Optimizing C# String Performance


Strings in C# are highly optimized but also potentially very wasteful. They give programmers a safe, fast way to handle character data. However, there are a few tricks you need to know about strings and memory if you want to write efficient code. Without this information, you could easily write code that squanders both memory, and computer clock cycles.

Sharing Memory

To understand C# strings, you need to understand the answer to one fairly simple question. Suppose you have two string variables called MyString1 and MyString2. How can you get them both to point at the same place in memory? The goal here is not just to have two strings that contain the same value, but to have two string variables that reference a single block of memory that contains a string.

It turns out that the answer to this question is very simple and intuitive. The reasons behind the answer, however, are less obvious. Understand those reasons will give you the power to write code that is fast and efficient.

This post emerged from a thread on the C# forum. As often happens, I learned something in the course of the discussion. I’ve attempted to repackage that information and present it here in this post. The post begins with a look at Strings and StringBuilders, but the focus quickly switches to an exploration of how the String class handles memory.

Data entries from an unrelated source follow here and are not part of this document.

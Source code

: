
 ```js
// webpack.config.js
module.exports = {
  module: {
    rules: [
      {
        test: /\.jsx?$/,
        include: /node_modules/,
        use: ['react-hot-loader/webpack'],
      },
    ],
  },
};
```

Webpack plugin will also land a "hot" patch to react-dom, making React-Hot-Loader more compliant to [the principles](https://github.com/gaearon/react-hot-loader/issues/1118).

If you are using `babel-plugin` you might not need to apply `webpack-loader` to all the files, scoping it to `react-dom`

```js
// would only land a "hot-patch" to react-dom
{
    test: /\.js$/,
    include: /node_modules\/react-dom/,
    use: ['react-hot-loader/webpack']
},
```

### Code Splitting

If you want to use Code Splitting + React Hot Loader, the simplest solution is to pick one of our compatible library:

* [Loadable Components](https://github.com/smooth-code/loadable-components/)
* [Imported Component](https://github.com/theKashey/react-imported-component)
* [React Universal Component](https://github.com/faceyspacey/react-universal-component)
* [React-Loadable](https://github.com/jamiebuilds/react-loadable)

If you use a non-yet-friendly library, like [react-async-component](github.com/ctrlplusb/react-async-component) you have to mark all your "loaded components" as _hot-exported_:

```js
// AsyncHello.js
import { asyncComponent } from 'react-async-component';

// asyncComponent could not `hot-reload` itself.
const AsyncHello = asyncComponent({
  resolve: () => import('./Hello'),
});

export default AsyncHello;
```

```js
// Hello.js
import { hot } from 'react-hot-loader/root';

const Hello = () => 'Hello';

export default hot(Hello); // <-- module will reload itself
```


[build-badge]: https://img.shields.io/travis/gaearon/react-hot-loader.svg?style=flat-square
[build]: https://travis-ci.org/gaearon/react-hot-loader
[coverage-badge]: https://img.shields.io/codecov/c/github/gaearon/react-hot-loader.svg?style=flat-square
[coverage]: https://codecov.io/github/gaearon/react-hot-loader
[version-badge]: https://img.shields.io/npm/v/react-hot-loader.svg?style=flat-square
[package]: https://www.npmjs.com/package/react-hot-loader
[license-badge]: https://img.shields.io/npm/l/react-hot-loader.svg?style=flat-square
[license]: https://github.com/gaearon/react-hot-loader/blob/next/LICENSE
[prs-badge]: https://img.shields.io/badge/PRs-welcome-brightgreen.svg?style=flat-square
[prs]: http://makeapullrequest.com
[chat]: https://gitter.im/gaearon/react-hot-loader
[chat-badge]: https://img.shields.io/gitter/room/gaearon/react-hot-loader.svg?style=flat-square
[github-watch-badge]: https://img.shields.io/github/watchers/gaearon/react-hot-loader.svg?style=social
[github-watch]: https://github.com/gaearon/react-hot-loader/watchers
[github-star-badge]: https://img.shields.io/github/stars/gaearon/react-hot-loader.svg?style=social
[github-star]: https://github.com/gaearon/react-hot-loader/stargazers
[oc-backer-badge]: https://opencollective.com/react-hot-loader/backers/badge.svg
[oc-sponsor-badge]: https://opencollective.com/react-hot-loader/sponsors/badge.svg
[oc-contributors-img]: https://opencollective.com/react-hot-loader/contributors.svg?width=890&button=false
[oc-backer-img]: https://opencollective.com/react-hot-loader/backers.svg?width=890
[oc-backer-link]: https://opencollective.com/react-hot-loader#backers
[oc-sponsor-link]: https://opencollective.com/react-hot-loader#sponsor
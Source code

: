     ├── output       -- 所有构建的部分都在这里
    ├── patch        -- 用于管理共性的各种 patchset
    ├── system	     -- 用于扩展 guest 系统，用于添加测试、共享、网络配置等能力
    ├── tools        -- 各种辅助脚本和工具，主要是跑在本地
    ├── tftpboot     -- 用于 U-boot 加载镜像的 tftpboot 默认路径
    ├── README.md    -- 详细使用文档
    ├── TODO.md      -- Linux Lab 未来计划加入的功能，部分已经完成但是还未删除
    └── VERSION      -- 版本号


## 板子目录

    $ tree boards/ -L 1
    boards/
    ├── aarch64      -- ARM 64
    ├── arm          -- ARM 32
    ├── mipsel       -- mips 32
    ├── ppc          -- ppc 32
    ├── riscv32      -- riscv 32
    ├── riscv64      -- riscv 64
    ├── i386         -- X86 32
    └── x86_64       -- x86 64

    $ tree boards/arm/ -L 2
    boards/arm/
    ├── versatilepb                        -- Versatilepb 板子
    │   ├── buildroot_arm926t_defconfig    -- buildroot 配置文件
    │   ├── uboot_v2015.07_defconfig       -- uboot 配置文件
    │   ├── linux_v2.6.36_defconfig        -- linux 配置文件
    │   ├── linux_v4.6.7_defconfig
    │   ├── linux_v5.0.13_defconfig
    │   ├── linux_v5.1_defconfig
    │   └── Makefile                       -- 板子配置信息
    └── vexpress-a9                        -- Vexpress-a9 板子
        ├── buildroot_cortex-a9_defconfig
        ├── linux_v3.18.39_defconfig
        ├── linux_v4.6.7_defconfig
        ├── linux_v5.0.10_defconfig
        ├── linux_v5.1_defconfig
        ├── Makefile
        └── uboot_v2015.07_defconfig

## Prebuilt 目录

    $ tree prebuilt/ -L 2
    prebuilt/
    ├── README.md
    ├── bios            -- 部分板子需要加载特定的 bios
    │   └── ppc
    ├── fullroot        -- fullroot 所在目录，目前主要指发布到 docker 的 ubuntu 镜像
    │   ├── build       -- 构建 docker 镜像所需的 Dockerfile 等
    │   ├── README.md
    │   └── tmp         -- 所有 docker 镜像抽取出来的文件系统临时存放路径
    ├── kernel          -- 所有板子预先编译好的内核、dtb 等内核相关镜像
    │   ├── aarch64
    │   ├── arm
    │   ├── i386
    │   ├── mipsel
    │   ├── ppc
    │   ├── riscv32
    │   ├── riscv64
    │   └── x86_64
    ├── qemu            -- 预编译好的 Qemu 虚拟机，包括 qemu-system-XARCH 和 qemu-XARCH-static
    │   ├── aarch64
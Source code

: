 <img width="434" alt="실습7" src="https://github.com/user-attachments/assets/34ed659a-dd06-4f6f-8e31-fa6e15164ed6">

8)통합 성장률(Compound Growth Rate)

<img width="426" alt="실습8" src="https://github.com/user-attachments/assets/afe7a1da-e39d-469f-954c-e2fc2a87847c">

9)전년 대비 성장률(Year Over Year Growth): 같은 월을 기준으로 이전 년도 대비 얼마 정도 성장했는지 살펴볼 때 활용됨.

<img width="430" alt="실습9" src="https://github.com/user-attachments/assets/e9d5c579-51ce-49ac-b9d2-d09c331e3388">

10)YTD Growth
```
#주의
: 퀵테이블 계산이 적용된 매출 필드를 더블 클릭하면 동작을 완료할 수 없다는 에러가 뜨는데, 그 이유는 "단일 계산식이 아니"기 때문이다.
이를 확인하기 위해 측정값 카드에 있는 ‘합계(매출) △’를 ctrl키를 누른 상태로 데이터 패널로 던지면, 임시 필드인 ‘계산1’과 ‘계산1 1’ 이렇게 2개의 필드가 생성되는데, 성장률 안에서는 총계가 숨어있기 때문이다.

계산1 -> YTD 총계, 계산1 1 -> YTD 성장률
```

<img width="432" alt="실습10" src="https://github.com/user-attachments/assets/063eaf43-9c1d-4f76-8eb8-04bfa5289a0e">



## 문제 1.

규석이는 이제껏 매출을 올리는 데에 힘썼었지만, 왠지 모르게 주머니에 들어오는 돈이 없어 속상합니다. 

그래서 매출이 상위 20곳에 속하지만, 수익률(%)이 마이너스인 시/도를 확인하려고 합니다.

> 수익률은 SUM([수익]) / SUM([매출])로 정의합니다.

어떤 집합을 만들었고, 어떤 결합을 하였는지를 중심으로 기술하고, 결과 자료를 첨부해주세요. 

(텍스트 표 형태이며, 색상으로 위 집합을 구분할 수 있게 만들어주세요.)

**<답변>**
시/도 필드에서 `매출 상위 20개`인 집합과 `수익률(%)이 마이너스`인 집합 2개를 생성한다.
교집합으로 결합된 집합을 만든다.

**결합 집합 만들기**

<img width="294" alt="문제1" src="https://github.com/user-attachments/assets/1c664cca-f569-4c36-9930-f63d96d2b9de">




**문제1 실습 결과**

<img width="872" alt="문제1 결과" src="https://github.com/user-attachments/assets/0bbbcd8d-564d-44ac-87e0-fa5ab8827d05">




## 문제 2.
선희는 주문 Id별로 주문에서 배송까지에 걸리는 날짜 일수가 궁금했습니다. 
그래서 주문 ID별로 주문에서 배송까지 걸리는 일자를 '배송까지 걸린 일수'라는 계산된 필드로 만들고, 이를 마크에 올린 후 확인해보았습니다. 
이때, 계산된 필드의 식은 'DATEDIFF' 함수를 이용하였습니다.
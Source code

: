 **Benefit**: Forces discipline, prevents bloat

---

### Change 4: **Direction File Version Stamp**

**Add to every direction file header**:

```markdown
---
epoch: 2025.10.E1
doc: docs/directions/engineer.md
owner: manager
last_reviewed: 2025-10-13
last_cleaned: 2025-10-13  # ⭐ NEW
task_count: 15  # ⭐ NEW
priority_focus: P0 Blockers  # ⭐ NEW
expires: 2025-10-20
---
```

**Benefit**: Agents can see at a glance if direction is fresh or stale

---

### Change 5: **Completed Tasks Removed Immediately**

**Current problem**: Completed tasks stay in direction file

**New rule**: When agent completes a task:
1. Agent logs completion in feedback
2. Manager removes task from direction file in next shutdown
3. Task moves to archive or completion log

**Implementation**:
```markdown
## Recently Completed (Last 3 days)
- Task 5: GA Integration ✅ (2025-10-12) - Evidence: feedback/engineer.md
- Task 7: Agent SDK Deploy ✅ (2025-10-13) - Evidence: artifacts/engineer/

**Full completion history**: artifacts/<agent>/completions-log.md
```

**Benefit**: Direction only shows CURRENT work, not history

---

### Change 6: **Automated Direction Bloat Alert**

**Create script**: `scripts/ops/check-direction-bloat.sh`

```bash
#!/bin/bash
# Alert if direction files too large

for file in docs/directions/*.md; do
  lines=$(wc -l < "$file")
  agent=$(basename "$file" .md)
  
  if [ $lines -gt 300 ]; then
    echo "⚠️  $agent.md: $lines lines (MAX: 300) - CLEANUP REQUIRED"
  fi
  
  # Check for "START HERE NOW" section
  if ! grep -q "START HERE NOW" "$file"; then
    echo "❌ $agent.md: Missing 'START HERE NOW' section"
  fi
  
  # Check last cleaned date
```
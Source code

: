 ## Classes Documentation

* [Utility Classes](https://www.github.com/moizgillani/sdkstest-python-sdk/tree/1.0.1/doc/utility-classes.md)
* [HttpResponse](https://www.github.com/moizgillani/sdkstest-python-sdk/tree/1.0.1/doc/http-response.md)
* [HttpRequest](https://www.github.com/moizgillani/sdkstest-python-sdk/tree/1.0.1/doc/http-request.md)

Strings vs. StringBuilders

C# Strings are immutable. This means you can’t modify an existing string. If you try to change it with the concatenation operator, or with the Replace, Insert, PadLeft, PadRight, or SubString methods then you end up with an entirely new string. You can’t ever change an existing string. The operations you perform on a String frequently cause a new allocation of memory.

Allocations of memory are costly in terms of both memory and performance. As a result, there are times when you don’t want to use the String class.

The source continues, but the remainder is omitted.